9. Tutorial: Connectionism & the Mind (Spring 2008)
An undergraduate-level tutorial on connectionism and its implications for philosophy of mind and cognitive science. Text: W. Bechtel and A. Abrahamsen, Connectionism and the Mind, 2nd ed., 2002 as well as additional readings (Loyola University).

8. Epistemology: Other Minds and Other Kinds of Minds (Spring 2006-Spring 2008)
An interdisciplinary, undergraduate-level course focusing on the problem of other minds/other kinds of minds. Topics include psychological explanation and social cognition, autism as a form of “mind-blindness” (Baron-Cohen), the role of language in acquiring a “theory of mind,” and philosophical approaches to mental representation in non-human animals. Readings by Baron-Cohen, de Villiers, Davidson, Dennett, Frith, Heck, Malcolm, Tomasello, Tye, and others (Loyola University Honors Program).

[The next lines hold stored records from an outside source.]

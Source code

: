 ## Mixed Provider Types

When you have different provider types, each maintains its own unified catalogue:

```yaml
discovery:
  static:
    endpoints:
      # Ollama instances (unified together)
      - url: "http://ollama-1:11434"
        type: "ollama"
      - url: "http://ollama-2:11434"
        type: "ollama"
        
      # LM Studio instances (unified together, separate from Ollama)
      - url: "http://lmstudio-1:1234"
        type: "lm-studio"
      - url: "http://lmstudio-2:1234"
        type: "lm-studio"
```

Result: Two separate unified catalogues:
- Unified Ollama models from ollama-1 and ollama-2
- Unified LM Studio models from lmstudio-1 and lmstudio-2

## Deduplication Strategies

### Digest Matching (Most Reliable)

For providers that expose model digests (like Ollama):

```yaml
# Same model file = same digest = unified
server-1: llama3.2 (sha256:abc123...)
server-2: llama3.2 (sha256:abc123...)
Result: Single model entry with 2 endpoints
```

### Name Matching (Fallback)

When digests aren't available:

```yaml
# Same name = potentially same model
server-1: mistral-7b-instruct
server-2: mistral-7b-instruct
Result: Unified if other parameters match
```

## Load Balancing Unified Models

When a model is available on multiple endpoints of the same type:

7. Philosophy of Mind: Consciousness & Visual Experience (Fall 2006)
An upper level course in the philosophy of mind focusing on the so-called “hard problem” of consciousness. Topics include the mind-body problem, epiphenomenalism, representationalism about qualia, the relation between visual attention and visual consciousness, Dennett’s “multiple drafts” theory of consciousness, and Noë’s “enactive” account of visual perception. Readings by Chalmers, Dennett, Dretske, Jackson, Noë, Peacocke, Rensink, and others (Loyola University).

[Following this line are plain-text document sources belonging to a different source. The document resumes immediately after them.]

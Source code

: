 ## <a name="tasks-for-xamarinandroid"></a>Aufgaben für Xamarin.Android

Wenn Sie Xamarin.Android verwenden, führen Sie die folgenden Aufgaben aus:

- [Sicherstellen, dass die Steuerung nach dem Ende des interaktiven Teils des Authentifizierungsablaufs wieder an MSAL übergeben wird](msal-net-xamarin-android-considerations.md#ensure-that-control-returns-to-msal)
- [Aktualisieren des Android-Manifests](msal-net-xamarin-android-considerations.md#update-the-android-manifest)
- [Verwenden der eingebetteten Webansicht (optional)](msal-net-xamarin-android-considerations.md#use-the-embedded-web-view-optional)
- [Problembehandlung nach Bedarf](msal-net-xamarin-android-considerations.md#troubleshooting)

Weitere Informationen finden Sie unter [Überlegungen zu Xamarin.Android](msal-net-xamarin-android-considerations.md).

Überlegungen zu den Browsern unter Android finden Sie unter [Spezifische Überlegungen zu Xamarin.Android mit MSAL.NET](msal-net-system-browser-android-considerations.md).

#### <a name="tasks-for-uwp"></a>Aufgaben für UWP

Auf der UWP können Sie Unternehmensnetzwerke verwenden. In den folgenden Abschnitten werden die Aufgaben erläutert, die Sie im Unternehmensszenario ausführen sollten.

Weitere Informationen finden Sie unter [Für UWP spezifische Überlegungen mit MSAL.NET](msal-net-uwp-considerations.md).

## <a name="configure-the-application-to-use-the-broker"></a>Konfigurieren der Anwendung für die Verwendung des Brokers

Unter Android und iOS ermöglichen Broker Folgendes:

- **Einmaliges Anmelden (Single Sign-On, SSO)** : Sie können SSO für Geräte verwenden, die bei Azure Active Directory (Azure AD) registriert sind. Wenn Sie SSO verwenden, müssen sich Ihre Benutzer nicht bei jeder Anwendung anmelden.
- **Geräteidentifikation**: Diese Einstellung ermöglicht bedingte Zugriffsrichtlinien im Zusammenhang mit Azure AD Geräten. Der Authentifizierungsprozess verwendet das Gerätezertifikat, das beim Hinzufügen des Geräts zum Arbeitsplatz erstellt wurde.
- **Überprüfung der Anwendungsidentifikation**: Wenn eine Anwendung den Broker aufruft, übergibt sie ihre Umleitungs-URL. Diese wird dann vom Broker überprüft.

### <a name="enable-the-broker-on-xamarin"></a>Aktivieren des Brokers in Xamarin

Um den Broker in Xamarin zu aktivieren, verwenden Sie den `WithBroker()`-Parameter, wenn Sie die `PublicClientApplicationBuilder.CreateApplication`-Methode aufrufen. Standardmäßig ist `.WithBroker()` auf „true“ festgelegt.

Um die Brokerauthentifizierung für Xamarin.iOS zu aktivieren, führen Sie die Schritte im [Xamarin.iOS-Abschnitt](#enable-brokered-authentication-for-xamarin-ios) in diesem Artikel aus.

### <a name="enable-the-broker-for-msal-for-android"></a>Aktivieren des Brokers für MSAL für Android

6. Minds & Machines (Fall 2007, Spring 2008)
An intermediate level course in the philosophy of mind dealing with the problem of mental representation in relation to recent work in cognitive science, artificial intelligence, and robotics. Topics include: Turing machines, connectionism, the relationship between language and thought, and embodied/environmentally-situated cognition. Readings by Churchland, Clark, Crane, Dennett, Searle, and others (Loyola University).

5. Logic (Spring 2004-Winter 2011)
An intermediate level graduate/ undergraduate course in formal logic covering semantics and proof systems for truth-functional and first-order predicate logics. Text: J. Barwise and J. Etchemendy, Language, Proof, and Logic, 2002. (Boston University, Loyola University, Ohio University).

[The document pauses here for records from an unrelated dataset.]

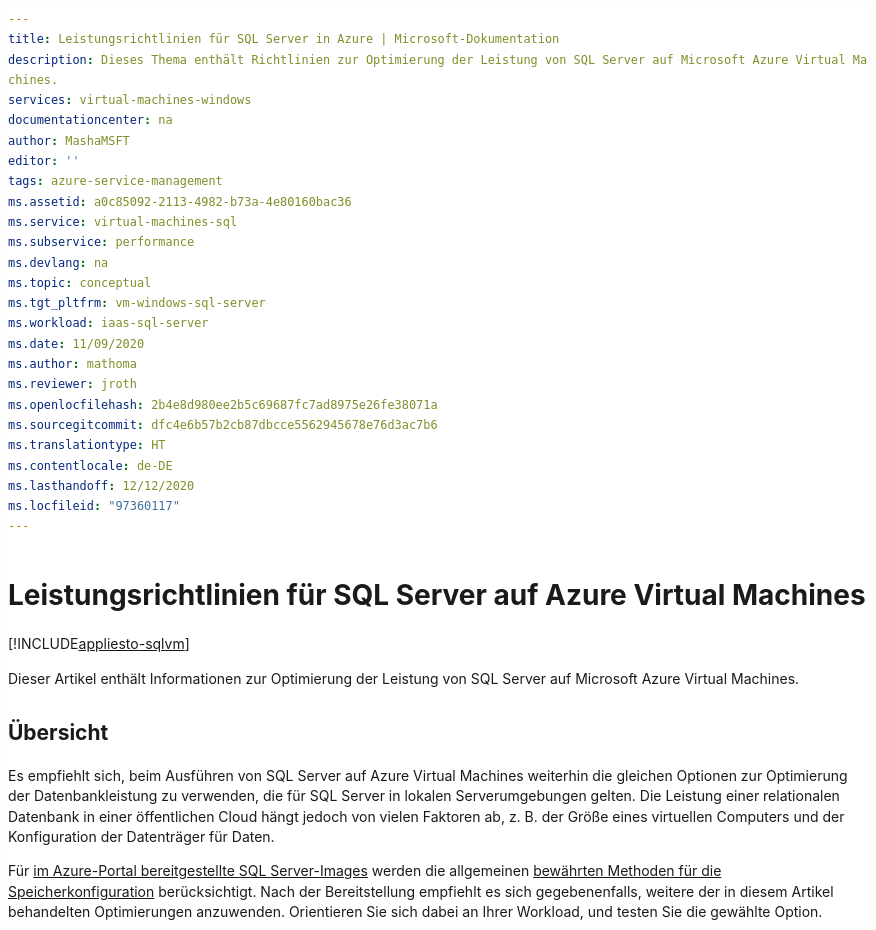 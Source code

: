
 ```yaml
---
title: Leistungsrichtlinien für SQL Server in Azure | Microsoft-Dokumentation
description: Dieses Thema enthält Richtlinien zur Optimierung der Leistung von SQL Server auf Microsoft Azure Virtual Machines.
services: virtual-machines-windows
documentationcenter: na
author: MashaMSFT
editor: ''
tags: azure-service-management
ms.assetid: a0c85092-2113-4982-b73a-4e80160bac36
ms.service: virtual-machines-sql
ms.subservice: performance
ms.devlang: na
ms.topic: conceptual
ms.tgt_pltfrm: vm-windows-sql-server
ms.workload: iaas-sql-server
ms.date: 11/09/2020
ms.author: mathoma
ms.reviewer: jroth
ms.openlocfilehash: 2b4e8d980ee2b5c69687fc7ad8975e26fe38071a
ms.sourcegitcommit: dfc4e6b57b2cb87dbcce5562945678e76d3ac7b6
ms.translationtype: HT
ms.contentlocale: de-DE
ms.lasthandoff: 12/12/2020
ms.locfileid: "97360117"
---
```

# <a name="performance-guidelines-for-sql-server-on-azure-virtual-machines"></a>Leistungsrichtlinien für SQL Server auf Azure Virtual Machines
[!INCLUDE[appliesto-sqlvm](../../includes/appliesto-sqlvm.md)]

Dieser Artikel enthält Informationen zur Optimierung der Leistung von SQL Server auf Microsoft Azure Virtual Machines.

## <a name="overview"></a>Übersicht

Es empfiehlt sich, beim Ausführen von SQL Server auf Azure Virtual Machines weiterhin die gleichen Optionen zur Optimierung der Datenbankleistung zu verwenden, die für SQL Server in lokalen Serverumgebungen gelten. Die Leistung einer relationalen Datenbank in einer öffentlichen Cloud hängt jedoch von vielen Faktoren ab, z. B. der Größe eines virtuellen Computers und der Konfiguration der Datenträger für Daten.

Für [im Azure-Portal bereitgestellte SQL Server-Images](sql-vm-create-portal-quickstart.md) werden die allgemeinen [bewährten Methoden für die Speicherkonfiguration](storage-configuration.md) berücksichtigt. Nach der Bereitstellung empfiehlt es sich gegebenenfalls, weitere der in diesem Artikel behandelten Optimierungen anzuwenden. Orientieren Sie sich dabei an Ihrer Workload, und testen Sie die gewählte Option.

4. Introduction to Philosophy/Fundamentals of Philosophy (Fall 2006-Fall 2016)
An introductory level undergraduate course surveying core topics and themes in the Western philosophical tradition. Topics covered include: the mind-body problem, personal identity, freedom of the will, the theory of justice, and the nature of art (Loyola University, Ohio University).

3. Critical Thinking (Spring 2006, Spring 2007)
An introductory level undergraduate course focusing on the acquisition of critical thinking skills. After an introduction to the logical and non-logical fallacies, students are assigned between 50-100 pages of reading per meeting and are quizzed on their comprehension of content and argumentation at the beginning of each class. Texts include: Crimes Against Logic (Whyte), The Omnivore’s Dilemma (Pollan), Collapse (Diamond), and No Logo (Klein), as well as selected articles. This course was taught as a topically organized alternative to the traditional, textbook-based approach to critical thinking (Loyola University).

2. Tufts Undergraduate Research Grant Program Supervised Study (Summer 2005)
Supervised an undergraduate student in an intensive summer study of recent work on change blindness, visual attention, and visual consciousness in philosophy, cognitive psychology, and neuroscience. Readings by Dennett, Dretske, Lamme, Noë, Rensink, Simons, Tye, and others. Discussion meetings took place once a week (Tufts University).

1. Introduction to Philosophy: Personal Identity & the Mind-Body Problem (Fall 2004, Spring 2005)
An introductory level undergraduate course thematically organized around two topics: personal identity and the mind-body problem. Readings by Plato, Descartes, Locke, Hume, and others. The course was designed to meet a university undergraduate intensive writing requirement (Tufts University).